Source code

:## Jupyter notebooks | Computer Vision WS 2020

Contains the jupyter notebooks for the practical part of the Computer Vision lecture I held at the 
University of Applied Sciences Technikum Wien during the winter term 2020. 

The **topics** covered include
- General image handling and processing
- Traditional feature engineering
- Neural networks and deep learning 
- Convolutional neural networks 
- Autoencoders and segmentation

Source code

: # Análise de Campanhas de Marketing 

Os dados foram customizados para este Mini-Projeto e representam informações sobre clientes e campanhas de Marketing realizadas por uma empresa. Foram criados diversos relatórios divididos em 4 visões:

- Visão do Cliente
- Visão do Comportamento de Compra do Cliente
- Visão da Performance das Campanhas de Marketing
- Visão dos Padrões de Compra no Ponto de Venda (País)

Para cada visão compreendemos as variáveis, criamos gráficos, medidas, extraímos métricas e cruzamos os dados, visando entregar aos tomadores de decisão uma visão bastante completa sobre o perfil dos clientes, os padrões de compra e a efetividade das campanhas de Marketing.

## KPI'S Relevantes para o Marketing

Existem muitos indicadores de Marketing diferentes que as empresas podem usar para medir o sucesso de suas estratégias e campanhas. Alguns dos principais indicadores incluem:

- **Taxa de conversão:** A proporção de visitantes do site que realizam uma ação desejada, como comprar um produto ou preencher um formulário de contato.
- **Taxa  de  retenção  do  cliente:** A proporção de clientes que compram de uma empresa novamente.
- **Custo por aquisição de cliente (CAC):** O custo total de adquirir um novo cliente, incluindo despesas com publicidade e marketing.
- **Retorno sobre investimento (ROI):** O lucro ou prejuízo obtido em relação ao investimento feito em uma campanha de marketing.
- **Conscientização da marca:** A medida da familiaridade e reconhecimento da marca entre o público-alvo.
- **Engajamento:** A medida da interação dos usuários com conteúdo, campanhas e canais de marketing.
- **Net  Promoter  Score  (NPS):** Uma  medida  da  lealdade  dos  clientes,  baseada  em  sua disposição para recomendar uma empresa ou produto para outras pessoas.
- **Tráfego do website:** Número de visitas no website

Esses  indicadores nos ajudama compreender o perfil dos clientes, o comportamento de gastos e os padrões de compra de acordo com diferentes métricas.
◇ ◇ ◇ ◇
WORK TO BE COMPLETED >> The required answer is the line with "- **Engajamento:** A" plus every line after it to the end of the entries above, transcribed exactly.

RESPONSE TO THIS TASK >>
- **Engajamento:** A medida da interação dos usuários com conteúdo, campanhas e canais de marketing.
- **Net  Promoter  Score  (NPS):** Uma  medida  da  lealdade  dos  clientes,  baseada  em  sua disposição para recomendar uma empresa ou produto para outras pessoas.
- **Tráfego do website:** Número de visitas no website

Esses  indicadores nos ajudama compreender o perfil dos clientes, o comportamento de gastos e os padrões de compra de acordo com diferentes métricas.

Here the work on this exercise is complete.